The chart below shows the cumulative total return of the S&P 500 across history, partitioned into four mutually exclusive conditions. The flat portions of each line are points when that particular condition was inactive. Notice that the worst combination emerges when risk-aversion (unfavorable market internals) is joined by monetary easing. That typically occurs during crashes and crises. The Fed eased aggressively and persistently throughout the 2000-2002 and 2007-2009 collapses. It’s improvement in market internals, not easing by the Fed, that reliably defines an improvement in the market outlook.
The worst market losses typically occur when valuations are extreme but the speculative herd has lost its uniformity. The quotes below may help to pull the concepts of valuation, market internals, and overextension together – though as I’ve noted, we’ve adapted our response to overextended “limits,” particularly when market internals and monetary pressures remain favorable.
"The information contained in earnings, balance sheets, and economic releases is only a fraction of what is known by others. The action of prices and trading volume reveals other important information that traders are willing to back with real money. This is why trend uniformity is so crucial to our Market Climate approach. Historically, when trend uniformity has been positive, stocks have generally ignored overvaluation, no matter how extreme. When the market loses that uniformity, valuations often matter suddenly and with a vengeance. This is a lesson best learned before a crash rather than after one," John P. Hussman, Ph.D., October 3, 2000.
"One of the best indications of the speculative willingness of investors is the ‘uniformity’ of positive market action across a broad range of internals. Probably the most important aspect of last week’s decline was the decisive negative shift in these measures. Since early October of last year, I have at least generally been able to say in these weekly comments that “market action is favorable on the basis of price trends and other market internals.” Now, it also happens that once the market reaches overvalued, overbought and overbullish conditions, stocks have historically lagged Treasury bills, on average, even when those internals have been positive (a fact which kept us hedged). Still, the favorable market internals did tell us that investors were still willing to speculate, however abruptly that willingness might end. Evidently, it just ended, and the reversal is broad-based," John P. Hussman, Ph.D., July 30, 2007.

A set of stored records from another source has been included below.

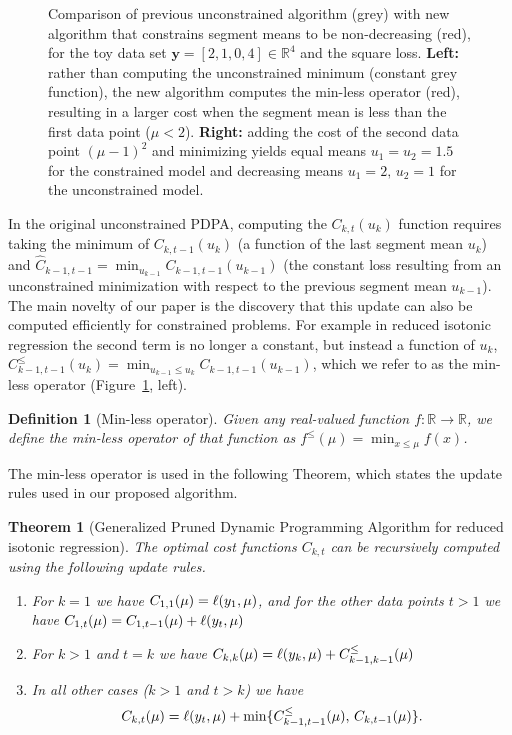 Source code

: \documentclass[aoas]{imsart}
\newtheorem{theorem}{Theorem}
\newtheorem{definition}{Definition}
\newcommand{\RR}{\mathbb R}
\begin{document}
\begin{figure}[t!]
  \centering
  
  
  \vskip -0.5cm
  \caption{Comparison of previous unconstrained algorithm
    (\textcolor{Min}{grey}) with new algorithm that constrains segment
    means to be non-decreasing (\textcolor{Ckt}{red}), for the toy data
    set $\mathbf y= [ 2, 1, 0, 4 ] \in\RR^4$ and the square
    loss. \textbf{Left:} rather than computing the unconstrained
    minimum (constant grey function), the new algorithm computes the
    min-less operator (red), resulting in a larger cost when the
    segment mean is less than the first data point ($\mu <
    2$). \textbf{Right:} adding the cost of the second data point
    $(\mu-1)^2$ and minimizing yields equal means $u_1=u_2=1.5$ for
    the constrained model and decreasing means $u_1=2,\, u_2=1$ for
    the unconstrained model.}
  \label{fig:compare-unconstrained}
\end{figure}

In the original unconstrained PDPA, computing the $C_{k,t}(u_k)$
function requires taking the minimum of $C_{k,t-1}(u_k)$ (a function
of the last segment mean $u_k$) and
$\hat C_{k-1,t-1} = \min_{u_{k-1}} C_{k-1,t-1}(u_{k-1})$ (the constant
loss resulting from an unconstrained minimization with respect to the
previous segment mean $u_{k-1}$). The main novelty of our paper is the
discovery that this update can also be computed efficiently for
constrained problems. For example in reduced isotonic regression the second
term is no longer a constant, but instead a function of $u_k$,
$C_{k-1,t-1}^{\leq}(u_k) = \min_{u_{k-1}\leq u_k}
C_{k-1,t-1}(u_{k-1})$, which we refer to as the min-less operator
(Figure~\ref{fig:compare-unconstrained}, left).

\begin{definition}[Min-less operator]
\label{def:min-less}
  Given any real-valued function $f:\RR\rightarrow\RR$, we define the min-less
  operator of that function as $f^\leq(\mu)=\min_{x\leq \mu} f(x)$.
\end{definition}

The min-less operator is used in the following Theorem, which states
the update rules used in our proposed algorithm.

\begin{theorem}[Generalized Pruned Dynamic Programming Algorithm
  for reduced isotonic regression]
\label{thm:gpdpa}
  The optimal cost functions $C_{k,t}$ can be recursively computed
  using the following update rules.
\begin{enumerate}
\item For $k=1$ we have
$C_{1,1}(\mu)=\ell(y_1,\mu)$, and for the other data
  points $t>1$ we have
$
C_{1,t}(\mu)=C_{1,t-1}(\mu)+\ell(y_t,\mu)
$
\item For $k>1$ and $t=k$ we have
$
  C_{k,k}(\mu)=\ell(y_k, \mu)+C_{k-1,k-1}^\leq(\mu)
$
\item In all other cases ($k>1$ and $t>k$) we have
 $$
  C_{k,t}(\mu)=\ell(y_t,\mu)+
  \min\{
  C_{k-1,t-1}^\leq(\mu),\,
  C_{k,t-1}(\mu)
  \}.
$$
\end{enumerate}
\end{theorem}
\end{document}

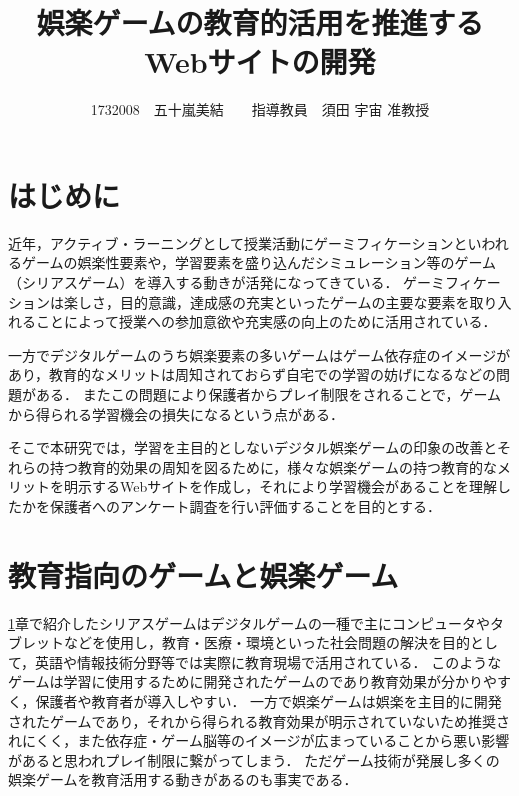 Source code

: \documentclass[twocolumn,10pt,a4j]{ltjsarticle}
\title{娯楽ゲームの教育的活用を推進するWebサイトの開発}
\author{1732008　五十嵐美結　　指導教員　須田 宇宙 准教授}
\date{}
\begin{document}
\maketitle

\section{はじめに}\label{introduction}


近年，アクティブ・ラーニングとして授業活動にゲーミフィケーションといわれるゲームの娯楽性要素や，学習要素を盛り込んだシミュレーション等のゲーム（シリアスゲーム）を導入する動きが活発になってきている．
ゲーミフィケーションは楽しさ，目的意識，達成感の充実といったゲームの主要な要素を取り入れることによって授業への参加意欲や充実感の向上のために活用されている．


一方でデジタルゲームのうち娯楽要素の多いゲームはゲーム依存症のイメージがあり，教育的なメリットは周知されておらず自宅での学習の妨げになるなどの問題がある．
またこの問題により保護者からプレイ制限をされることで，ゲームから得られる学習機会の損失になるという点がある．

そこで本研究では，学習を主目的としないデジタル娯楽ゲームの印象の改善とそれらの持つ教育的効果の周知を図るために，様々な娯楽ゲームの持つ教育的なメリットを明示するWebサイトを作成し，それにより学習機会があることを理解したかを保護者へのアンケート調査を行い評価することを目的とする．

\section{教育指向のゲームと娯楽ゲーム}

\ref{introduction}章で紹介したシリアスゲームはデジタルゲームの一種で主にコンピュータやタブレットなどを使用し，教育・医療・環境といった社会問題の解決を目的として，英語や情報技術分野等では実際に教育現場で活用されている．
このようなゲームは学習に使用するために開発されたゲームのであり教育効果が分かりやすく，保護者や教育者が導入しやすい．
一方で娯楽ゲームは娯楽を主目的に開発されたゲームであり，それから得られる教育効果が明示されていないため推奨されにくく，また依存症・ゲーム脳等のイメージが広まっていることから悪い影響があると思われプレイ制限に繋がってしまう．
ただゲーム技術が発展し多くの娯楽ゲームを教育活用する動きがあるのも事実である．\cite{tvgame}
\end{document}
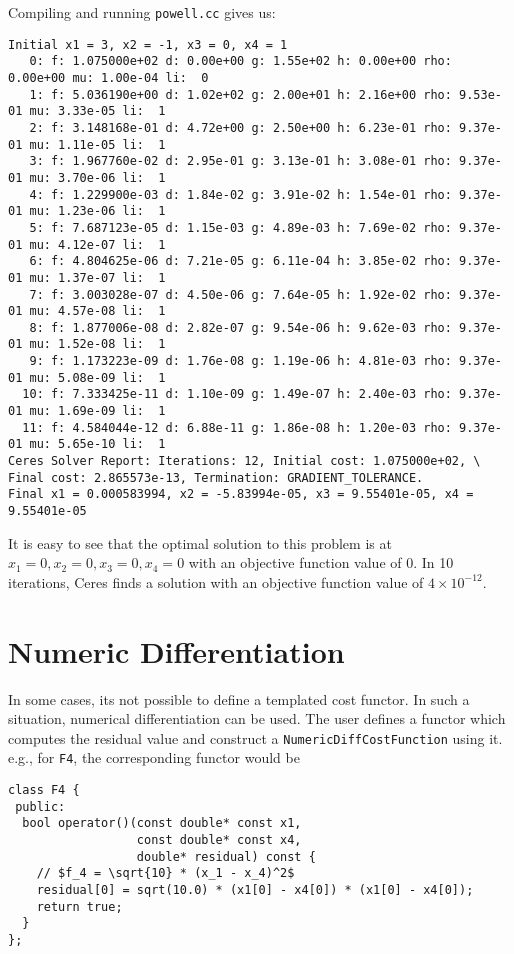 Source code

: Compiling and running \texttt{powell.cc} gives us:
\begin{verbatim}
Initial x1 = 3, x2 = -1, x3 = 0, x4 = 1
   0: f: 1.075000e+02 d: 0.00e+00 g: 1.55e+02 h: 0.00e+00 rho: 0.00e+00 mu: 1.00e-04 li:  0
   1: f: 5.036190e+00 d: 1.02e+02 g: 2.00e+01 h: 2.16e+00 rho: 9.53e-01 mu: 3.33e-05 li:  1
   2: f: 3.148168e-01 d: 4.72e+00 g: 2.50e+00 h: 6.23e-01 rho: 9.37e-01 mu: 1.11e-05 li:  1
   3: f: 1.967760e-02 d: 2.95e-01 g: 3.13e-01 h: 3.08e-01 rho: 9.37e-01 mu: 3.70e-06 li:  1
   4: f: 1.229900e-03 d: 1.84e-02 g: 3.91e-02 h: 1.54e-01 rho: 9.37e-01 mu: 1.23e-06 li:  1
   5: f: 7.687123e-05 d: 1.15e-03 g: 4.89e-03 h: 7.69e-02 rho: 9.37e-01 mu: 4.12e-07 li:  1
   6: f: 4.804625e-06 d: 7.21e-05 g: 6.11e-04 h: 3.85e-02 rho: 9.37e-01 mu: 1.37e-07 li:  1
   7: f: 3.003028e-07 d: 4.50e-06 g: 7.64e-05 h: 1.92e-02 rho: 9.37e-01 mu: 4.57e-08 li:  1
   8: f: 1.877006e-08 d: 2.82e-07 g: 9.54e-06 h: 9.62e-03 rho: 9.37e-01 mu: 1.52e-08 li:  1
   9: f: 1.173223e-09 d: 1.76e-08 g: 1.19e-06 h: 4.81e-03 rho: 9.37e-01 mu: 5.08e-09 li:  1
  10: f: 7.333425e-11 d: 1.10e-09 g: 1.49e-07 h: 2.40e-03 rho: 9.37e-01 mu: 1.69e-09 li:  1
  11: f: 4.584044e-12 d: 6.88e-11 g: 1.86e-08 h: 1.20e-03 rho: 9.37e-01 mu: 5.65e-10 li:  1
Ceres Solver Report: Iterations: 12, Initial cost: 1.075000e+02, \
Final cost: 2.865573e-13, Termination: GRADIENT_TOLERANCE.
Final x1 = 0.000583994, x2 = -5.83994e-05, x3 = 9.55401e-05, x4 = 9.55401e-05
\end{verbatim}
It is easy to see that the  optimal solution to this problem is at $x_1=0, x_2=0, x_3=0, x_4=0$ with an objective function value of $0$. In 10 iterations, Ceres finds a solution with an objective function value of $4\times 10^{-12}$.

\section{Numeric Differentiation}
In some cases, its not possible to define a templated cost functor. In such a situation, numerical differentiation can be used. The user defines a functor which computes the residual value and construct a \texttt{NumericDiffCostFunction} using it. e.g., for \texttt{F4}, the corresponding functor would be
\begin{verbatim}
class F4 {
 public:
  bool operator()(const double* const x1,
                  const double* const x4,
                  double* residual) const {
    // $f_4 = \sqrt{10} * (x_1 - x_4)^2$
    residual[0] = sqrt(10.0) * (x1[0] - x4[0]) * (x1[0] - x4[0]);
    return true;
  }
};
\end{verbatim}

Confidence bubbles, phase transitions, and catastrophes
Financial markets are particularly sensitive to interactions between participants because every share bought by one investor must simultaneously be sold by another investor. Likewise, every single share that’s sold must also be bought. Every dollar a buyer puts “in” is a dollar a seller takes “out.” Prices change depending on which participant – the buyer or the seller – is more eager.
Needless to say, the notion of “cash on the sidelines waiting to get invested” drives me nuts. Every dollar of liquidity created by the Fed must be held by some investor until the Fed retires it by shrinking its balance sheet. That liquidity can be held in only three forms: currency in your wallet, bank reserves that you hold indirectly as a bank deposit, or funds on “reverse repo” with the Fed that you hold indirectly as a money market fund deposit. It can’t turn into anything else. The cash is already “home.” You can’t put it “into” the stock market without a seller taking it right back “out.” Someone has to hold it. That’s how zero-interest rate policy created a bubble. Someone had to hold the stuff, and nobody wanted it. That’s over. Except for physical currency, all that liquidity is now earning 5.4%.
When investors begin to act as a herd, prices can move a great deal because it becomes more difficult to satisfy the herd’s collective attempts to buy, or to sell. So in addition to valuations, market internals, compression, and overextension, we also use various measures of price/volume behavior to gauge when groups of investors begin “choosing sides” – shifting from a bullish herd to a bearish herd.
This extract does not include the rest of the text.